C’est lorsque le long-métrage glisse vers cette mélancolie un brin mortifère qu’il trouve un semblant de justesse. Les petites phrases récoltées par Jean-Marie Gourio commencent à être si connues que leur dimension comique s’est comme estompée depuis un moment déjà et elles sont plus intéressantes lorsqu’elles saisissent la tristesse de ces vies qui cherchent un peu de réconfort dans la bouteille et l’oubli de l’alcool. Le cinéma c’est bien, mais quand on sort, des fois il pleut… dit l’un des intervenants, et c’est plus pour ces perles mélancoliques que l’on a envie d’être bienveillant que lorsqu’il s’appuie sur des répliques censées être drôles et qui mettent parfois mal à l’aise par leur contenu réactionnaire, misogyne voire à la limite du racisme ordinaire.

Laurent Gamelon et Annie Gregorio
Laurent Gamelon et Annie Gregorio

Une distribution chorale

Après une série de livres, des sketchs dans l’émission Palace énoncés dans un premier temps par Jean Carmet et trois pièces de théâtre, c’est une nouvelle fois Jean-Marie Ribes, déjà adaptateur et metteur en scène de ces textes improvisés sur ces divers supports, qui dirige une large distribution pour son cinquième long-métrage de cinéma. Il réunit des gueules et des voix du cinéma, de la télévision et surtout du théâtre dont certains ont déjà échangé ces bons mots du quotidien parfois entrés dans le langage commun dont Laurent Gamelon, Annie Gregorio, Christian Pereira ou encore Chantal Neuwirth patronne du débit de boissons avec son mari interprété par Didier Bénureau. Ils maîtrisent une partition qu’ils travaillent depuis parfois plus de vingt ans.

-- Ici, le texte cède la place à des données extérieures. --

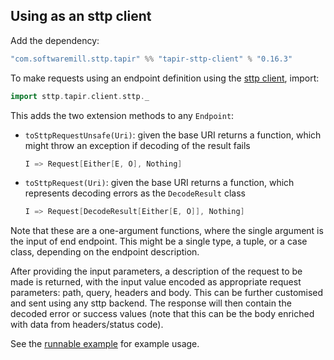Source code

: ## Using as an sttp client

Add the dependency:

```scala
"com.softwaremill.sttp.tapir" %% "tapir-sttp-client" % "0.16.3"
```

To make requests using an endpoint definition using the [sttp client](https://github.com/softwaremill/sttp), import:

```scala
import sttp.tapir.client.sttp._
```

This adds the two extension methods to any `Endpoint`:
 - `toSttpRequestUnsafe(Uri)`: given the base URI returns a function, which might throw an exception if 
   decoding of the result fails
   ```scala
   I => Request[Either[E, O], Nothing]
   ```
 - `toSttpRequest(Uri)`: given the base URI returns a function, which represents decoding errors as the `DecodeResult` 
   class
   ```scala
   I => Request[DecodeResult[Either[E, O]], Nothing]
   ```

Note that these are a one-argument functions, where the single argument is the input of end endpoint. This might be a 
single type, a tuple, or a case class, depending on the endpoint description. 

After providing the input parameters, a description of the request to be made is returned, with the input value
encoded as appropriate request parameters: path, query, headers and body. This can be further 
customised and sent using any sttp backend. The response will then contain the decoded error or success values
(note that this can be the body enriched with data from headers/status code).

See  the [runnable example](https://github.com/softwaremill/tapir/blob/master/examples/src/main/scala/sttp/tapir/examples/BooksExample.scala)
for example usage.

On retrouve aussi d’anciens Deschiens (Yolande Moreau, Olivier Saladin, François Morel), des humoristes très populaires (Régis Laspalès et Philippe Chevallier) et d’autres visages que l’on a plaisir à revoir comme Valérie Mairesse, Daniel Russo, Ged Marlon ou Dominique Pinon, rejoints par une poignée de jeunes acteurs comme Laurent Stocker en dandy précieux qui n’aime pas se faire voler ses silences dans les longues pauses qu’il s’autorise lorsqu’il raconte une anecdote qu’il estime passionnante. Gregory Gadebois et Samir Guesmi sont aussi de la partie, tout comme Hélène Viaux second rôle trop rare du cinéma français qui affiche une fragilité déconcertante en employée de grandes surfaces limogée par sa direction. En quelques petites minutes de présence, André Dussolier fait glisser la comédie très inégale de cette trop longue succession de vignettes (1h40 tout de même) vers une charge hilarante dans le rôle d’un homme politique aguerri au sourire maîtrisé qui feint d’écouter ses contemporains.

André Dussolier
André Dussolier

Si Ribes a réuni des personnalités talentueuses (citons encore Michel Fau, Patrick Ligardes, Christine Murillo, Marie-Christine Orry, Isabelle De Botton), il ne leur offre que trop rarement de vrais grands moments pour briller. Comme toujours dans les distributions chorales, les intervenants sont inégaux (Bruno Solo sonne particulièrement faux en peintre en bâtiment totalement imbibé et trop présent) et le film semble venir trop tard. Le temps a passé depuis Palace et il manque les disparus (et grands buveurs) magnifiques comme Roland Blanche, Jacques Villeret ou Philippe Khorsand auxquels Ribes rend hommage l’air de rien en plaçant l’action à côté d’un cimetière où s’ouvre puis s’achève la journée comme un cycle de vie et de mort, avec en prologue Laurent Gamelon qui sort son litron bien caché près d’une tombe puis en épilogue Marcel Philippot en veuf éploré. Rappelons que les deux comédiens ont été associés dans la série de publicités pour une assurance qui reprenait justement un gag récurrent de Palace (le fameux ‘Je l’aurais un jour, je l’aurai… ‘).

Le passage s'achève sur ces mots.